解$:(1) $如图,过点$A$作$AE\perp CD$于点$E,$过点$B$作$BF\perp CD$于
点$F,$则$∠AED=∠BFC=∠BFD = 90°。$
∵在$Rt\triangle AED$中,$∠DAE = 30°,$$AD = 20\ \mathrm {km},$
∴$AE = AD·\mathrm {cos}30°=10\sqrt {3}\mathrm {km},$$DE = AD·\mathrm {sin}30°=10\ \mathrm {km}。$
∵甲无人机位于$A$的正东方向$10\ \mathrm {km }$的$B$处,$D$位于$C$的正西方向,
∴$AB// CD。$
∴$AE\perp AB,$$BF\perp AB。$
∴四边形$AEFB$是矩形。
∴$EF = AB = 10\ \mathrm {km},$$BF = AE = 10\sqrt {3}\mathrm {km}。$
∴$DF = DE + EF = 20\ \mathrm {km}。$
∴$BD=\sqrt {DF^2+BF^2} = 10\sqrt {7}≈26.5(\mathrm {km})。$
答:$BD$的长度约为$.5\ \mathrm {km}。$
$(2) $如图,假设当甲无人机运动到点$M,$乙无人机运动到点$N$
时,此时满足$MN = 20\ \mathrm {km},$过点$M$作$MT\perp CD$于点$T。$
由题意,得$∠BCF = 90°-30°=60°。$
∴在$Rt\triangle BFC$中,$BC=\frac {BF}{\mathrm {sin}60°} = 20\ \mathrm {km},$$CF=\frac {BF}{\mathrm {tan}60°} = 10\ \mathrm {km}。$
∴$CD = DF + CF = 30\ \mathrm {km}。$
设$BM = x\mathrm {km},$则$DN = 2x\mathrm {km},$$CM=(20 - x)\mathrm {km}。

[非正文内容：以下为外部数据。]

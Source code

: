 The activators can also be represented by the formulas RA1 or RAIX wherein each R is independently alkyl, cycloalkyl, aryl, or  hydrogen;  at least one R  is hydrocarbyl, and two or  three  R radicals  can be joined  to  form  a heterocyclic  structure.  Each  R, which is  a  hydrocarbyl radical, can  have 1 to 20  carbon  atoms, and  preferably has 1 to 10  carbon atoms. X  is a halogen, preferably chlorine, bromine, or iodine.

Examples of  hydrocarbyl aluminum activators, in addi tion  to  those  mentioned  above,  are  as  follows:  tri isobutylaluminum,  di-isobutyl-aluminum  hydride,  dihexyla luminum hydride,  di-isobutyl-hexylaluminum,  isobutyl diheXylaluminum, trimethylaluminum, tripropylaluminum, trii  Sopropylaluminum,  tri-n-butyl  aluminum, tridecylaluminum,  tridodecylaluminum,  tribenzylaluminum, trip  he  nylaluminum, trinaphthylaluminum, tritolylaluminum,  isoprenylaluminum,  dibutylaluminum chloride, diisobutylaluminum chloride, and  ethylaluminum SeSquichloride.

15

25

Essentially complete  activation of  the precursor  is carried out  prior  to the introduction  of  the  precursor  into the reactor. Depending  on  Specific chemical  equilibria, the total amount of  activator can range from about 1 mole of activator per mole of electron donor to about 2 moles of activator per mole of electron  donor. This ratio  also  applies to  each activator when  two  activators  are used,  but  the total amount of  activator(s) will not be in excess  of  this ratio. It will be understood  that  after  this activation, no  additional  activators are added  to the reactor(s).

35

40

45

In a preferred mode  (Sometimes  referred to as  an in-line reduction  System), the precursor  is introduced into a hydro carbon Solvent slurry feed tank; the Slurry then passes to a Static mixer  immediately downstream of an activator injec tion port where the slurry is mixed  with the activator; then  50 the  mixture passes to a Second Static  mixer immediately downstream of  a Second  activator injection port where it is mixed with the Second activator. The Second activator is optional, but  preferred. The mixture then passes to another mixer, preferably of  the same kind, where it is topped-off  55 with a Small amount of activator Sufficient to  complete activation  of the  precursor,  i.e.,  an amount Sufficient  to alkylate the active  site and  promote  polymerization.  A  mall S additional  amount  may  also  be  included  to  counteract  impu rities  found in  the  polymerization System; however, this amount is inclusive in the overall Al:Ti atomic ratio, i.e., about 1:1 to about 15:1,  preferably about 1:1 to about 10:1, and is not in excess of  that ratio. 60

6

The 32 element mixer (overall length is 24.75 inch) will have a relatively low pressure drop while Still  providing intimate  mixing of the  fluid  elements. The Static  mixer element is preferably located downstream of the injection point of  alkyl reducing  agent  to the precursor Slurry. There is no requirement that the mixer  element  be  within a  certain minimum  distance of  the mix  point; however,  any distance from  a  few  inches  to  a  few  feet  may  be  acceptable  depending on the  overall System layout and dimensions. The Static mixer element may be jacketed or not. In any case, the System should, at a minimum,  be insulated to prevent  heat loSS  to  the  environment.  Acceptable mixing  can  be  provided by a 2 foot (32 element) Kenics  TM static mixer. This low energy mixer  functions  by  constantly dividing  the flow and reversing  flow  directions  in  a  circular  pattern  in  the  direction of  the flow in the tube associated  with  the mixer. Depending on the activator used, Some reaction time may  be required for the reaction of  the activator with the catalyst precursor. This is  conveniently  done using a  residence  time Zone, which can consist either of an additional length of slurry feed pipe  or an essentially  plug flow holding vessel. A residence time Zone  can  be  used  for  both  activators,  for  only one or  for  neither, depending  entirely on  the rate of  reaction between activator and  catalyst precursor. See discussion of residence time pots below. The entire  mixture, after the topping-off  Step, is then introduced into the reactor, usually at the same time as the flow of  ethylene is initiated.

$
∴在$Rt\triangle CMT$中,$CT = CM·\mathrm {cos}60°=(10-\frac {1}{2}x)\mathrm {km},$
$MT = CM·\mathrm {sin}60°=(10\sqrt {3}-\frac {\sqrt {3}}{2}x)\mathrm {km}。$
∴$TN = CD - DN - CT = 30 - 2x-(10-\frac {1}{2}x)=(20-\frac {3}{2}x)\mathrm {km}。$
∵在$Rt\triangle MTN$中,由勾股定理,得$MN^2=MT^2+NT^2,$
∴$20^2=(10\sqrt {3}-\frac {\sqrt {3}}{2}x)^2+(20-\frac {3}{2}x)^2,$
解得$x_{1}=15 - 5\sqrt {5},$$x_{2}=15 + 5\sqrt {5}($此时$BM>BC,$舍去)。
∴$BM = 15 - 5\sqrt {5}≈3.8(\mathrm {km})。$
答:当甲无人机飞离$B$处约$3.8\ \mathrm {km }$时,两无人机可以开始相互接收到信号。